Kale Harbor is unnervingly still. No sails on the water. No cries of children racing the tide. No bustle of dockhands cursing under their breath. The silence clings thick to everything.
A breath rumbles in my chest. “I won’t walk into another ambush. Not with Amara’s life in the balance. Not when time slips like sand between our fingers.”
“Modok is dead. Nyraxes too. The Fae are finished here.” Her eyes flick past me to the Golden Son, bent over a water barrel, washing salt and grime from his face. “The Legion will be the danger here.”
My jaw locks, teeth grinding. “And you’re certain you want to hand him over to them?”
“He’s the only leverage we have. Their commander. They’ll bend if he tells them to.”

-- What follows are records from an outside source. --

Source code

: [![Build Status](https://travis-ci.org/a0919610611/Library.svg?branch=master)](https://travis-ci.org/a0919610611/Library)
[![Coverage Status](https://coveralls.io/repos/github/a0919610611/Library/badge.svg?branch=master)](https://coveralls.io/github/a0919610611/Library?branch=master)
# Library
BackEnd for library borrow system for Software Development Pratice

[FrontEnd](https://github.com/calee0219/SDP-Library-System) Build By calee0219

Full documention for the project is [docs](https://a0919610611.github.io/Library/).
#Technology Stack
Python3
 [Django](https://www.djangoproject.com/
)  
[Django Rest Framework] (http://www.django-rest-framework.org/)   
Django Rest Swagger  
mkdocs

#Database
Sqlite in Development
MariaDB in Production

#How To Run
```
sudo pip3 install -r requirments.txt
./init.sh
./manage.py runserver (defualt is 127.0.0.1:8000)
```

“And what if that command is to shred us to ribbons?” I say. “That human owes us no loyalty.”
Zyphoro only gives a languid shrug, shrugs, as if the thought doesn’t stir her blood in the slightest. “Then I’ll take him apart. Piece by screaming piece. Until his little soldiers do as they’re told. Makes no difference to me. So long as it spares us a battle.”
A bitter laugh slips from me, low and humorless. “Never thought I’d see the day you’d speak of avoiding a fight.”
The corner of her mouth lifts, but her gaze stays on the land. “Amara saved me,” she says, her voice carried on the warm breeze curling over the waves. “I owe her a debt. Stilling my blade for a day is the least I can do.” Then her eyes cut to mine, sharp as the dagger she toys with. “But the moment she is well…”
“Yes, yes.” I roll my eyes and sigh. “Then the oceans will run red with the blood of your enemies.”
Her hand snaps out, gripping my forearm. The unexpected weight of it startles me, but what unsettles me more is the sheen in her eyes.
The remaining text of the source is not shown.